Exhibits topped the list, as nearly half of survey respondents, 46 percent, picked that aspect as most liked. Pony rides tied with free entertainment in second place, at just over 37 percent.
Nearly 30 percent expressed support for the free concerts, while just over one in four cited the PRCA rodeo as their attraction to the county fair.
The ice cream tent was listed by 22 percent, while the carnival was a favorite with 21 percent of fairgoers.
Other events included the 4-H Junior Livestock show, at 18.42 percent; demolition derby, listed by one in six respondents, Dutch oven cookoff by 11.51 percent, free movie (which wasn't offered this year) by nearly 9 percent, and the pinewood derby, in its second year, chosen by nearly 7 percent.
Word of mouth from family or friend was the most successful way for people to hear about the fair, at 39.14 percent. Not far behind, however, were newspaper ads, listed by nearly 36 percent. The Davis County Clipper was one of this year's major fair sponsors.

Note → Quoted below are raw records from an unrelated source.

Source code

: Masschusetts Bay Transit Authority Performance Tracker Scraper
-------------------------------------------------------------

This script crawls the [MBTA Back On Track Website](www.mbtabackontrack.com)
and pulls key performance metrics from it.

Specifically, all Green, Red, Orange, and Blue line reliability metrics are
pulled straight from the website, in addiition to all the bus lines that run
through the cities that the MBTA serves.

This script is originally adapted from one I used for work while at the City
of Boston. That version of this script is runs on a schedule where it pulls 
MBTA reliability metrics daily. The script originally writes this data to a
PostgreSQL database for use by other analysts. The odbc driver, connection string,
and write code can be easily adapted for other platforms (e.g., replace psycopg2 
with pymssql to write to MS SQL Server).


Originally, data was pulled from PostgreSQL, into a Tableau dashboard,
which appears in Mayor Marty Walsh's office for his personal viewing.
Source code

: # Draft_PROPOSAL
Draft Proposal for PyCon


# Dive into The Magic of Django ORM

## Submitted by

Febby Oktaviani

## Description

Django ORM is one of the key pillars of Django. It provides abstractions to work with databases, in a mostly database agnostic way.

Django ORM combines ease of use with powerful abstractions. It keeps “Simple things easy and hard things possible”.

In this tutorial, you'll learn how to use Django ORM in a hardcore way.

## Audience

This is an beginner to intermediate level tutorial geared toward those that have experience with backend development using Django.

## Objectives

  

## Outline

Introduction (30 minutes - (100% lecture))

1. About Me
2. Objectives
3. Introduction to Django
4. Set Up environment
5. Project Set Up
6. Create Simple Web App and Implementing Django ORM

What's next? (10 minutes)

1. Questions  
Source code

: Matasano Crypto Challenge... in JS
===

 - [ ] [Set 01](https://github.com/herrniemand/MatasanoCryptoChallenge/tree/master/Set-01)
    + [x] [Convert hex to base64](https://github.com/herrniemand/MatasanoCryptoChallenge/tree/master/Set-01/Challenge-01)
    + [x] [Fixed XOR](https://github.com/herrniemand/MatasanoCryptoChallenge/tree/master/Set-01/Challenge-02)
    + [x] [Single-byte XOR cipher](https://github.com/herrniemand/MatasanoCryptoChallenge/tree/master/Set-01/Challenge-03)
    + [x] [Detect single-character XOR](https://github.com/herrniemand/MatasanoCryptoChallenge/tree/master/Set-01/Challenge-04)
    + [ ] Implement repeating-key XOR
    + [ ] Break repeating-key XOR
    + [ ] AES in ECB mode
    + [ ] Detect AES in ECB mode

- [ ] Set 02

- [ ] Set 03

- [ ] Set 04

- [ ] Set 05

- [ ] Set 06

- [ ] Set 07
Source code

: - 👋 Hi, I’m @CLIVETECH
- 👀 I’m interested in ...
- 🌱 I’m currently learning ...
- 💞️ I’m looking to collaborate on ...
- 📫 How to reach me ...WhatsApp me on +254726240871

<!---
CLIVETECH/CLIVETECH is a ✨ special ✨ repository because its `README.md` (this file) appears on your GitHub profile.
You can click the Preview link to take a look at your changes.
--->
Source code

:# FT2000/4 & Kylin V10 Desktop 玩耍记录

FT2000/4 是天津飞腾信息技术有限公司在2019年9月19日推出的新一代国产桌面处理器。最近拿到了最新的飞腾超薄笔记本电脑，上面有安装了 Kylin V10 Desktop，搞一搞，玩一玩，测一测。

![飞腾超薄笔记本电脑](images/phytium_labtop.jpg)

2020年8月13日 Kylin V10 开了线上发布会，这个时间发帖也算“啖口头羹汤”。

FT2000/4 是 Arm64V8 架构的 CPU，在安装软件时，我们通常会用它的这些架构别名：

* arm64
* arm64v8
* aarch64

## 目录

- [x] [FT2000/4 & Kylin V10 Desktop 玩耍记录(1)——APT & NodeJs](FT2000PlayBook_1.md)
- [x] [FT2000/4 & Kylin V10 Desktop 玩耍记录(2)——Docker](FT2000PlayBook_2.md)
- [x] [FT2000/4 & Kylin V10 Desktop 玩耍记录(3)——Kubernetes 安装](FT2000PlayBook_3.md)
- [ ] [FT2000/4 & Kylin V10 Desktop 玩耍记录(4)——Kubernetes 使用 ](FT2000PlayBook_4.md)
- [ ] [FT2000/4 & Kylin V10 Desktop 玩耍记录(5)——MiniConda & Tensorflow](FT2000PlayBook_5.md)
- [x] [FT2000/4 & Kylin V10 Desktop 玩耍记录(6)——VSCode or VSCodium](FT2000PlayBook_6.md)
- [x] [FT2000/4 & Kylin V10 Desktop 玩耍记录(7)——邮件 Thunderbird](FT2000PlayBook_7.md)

Other sources to learn about the fair were far down the list, percentage-wise: entertainment guide and fairbook, 17.1 percent; billboard, 13.1 percent; and radio, 11.1 percent. Only 8.2 percent listed TV as their initial information source, lower than the Web site, at 10 percent.
Event Center director Dave Hansen said 12 vendors completed a survey, with comments "mostly positive."
"I enjoy the fair each year and enjoy coming back," one vendor wrote. "I would like to see the 'big' crowds make their way over to our section," the vendor added, referring to rodeo, demolition derby.
Another vendor said "better advertising" was needed, this year, claiming 2005 had more publicity. "Most of the people I talked to didn't even know the fair was going on."
That vendor also said he or she lost, financially, when booth fees vs. sales were figured. At least two other booths lost money, overall, that vendor said.
"There were too many free things," another vendor wrote.
Another survey responder said he'd been told some visitors would not return to the fair because they had to pay for parking.
A $2 per vehicle fee was charged for those wishing to park in a paved, on-grounds parking area. Fair director Dave Hansen said about $4,000 was made from the parking, which was handled by a professional firm.
Some vendors said they believed the fee for parking resulted in lower sales.
Admission to the fair itself is free.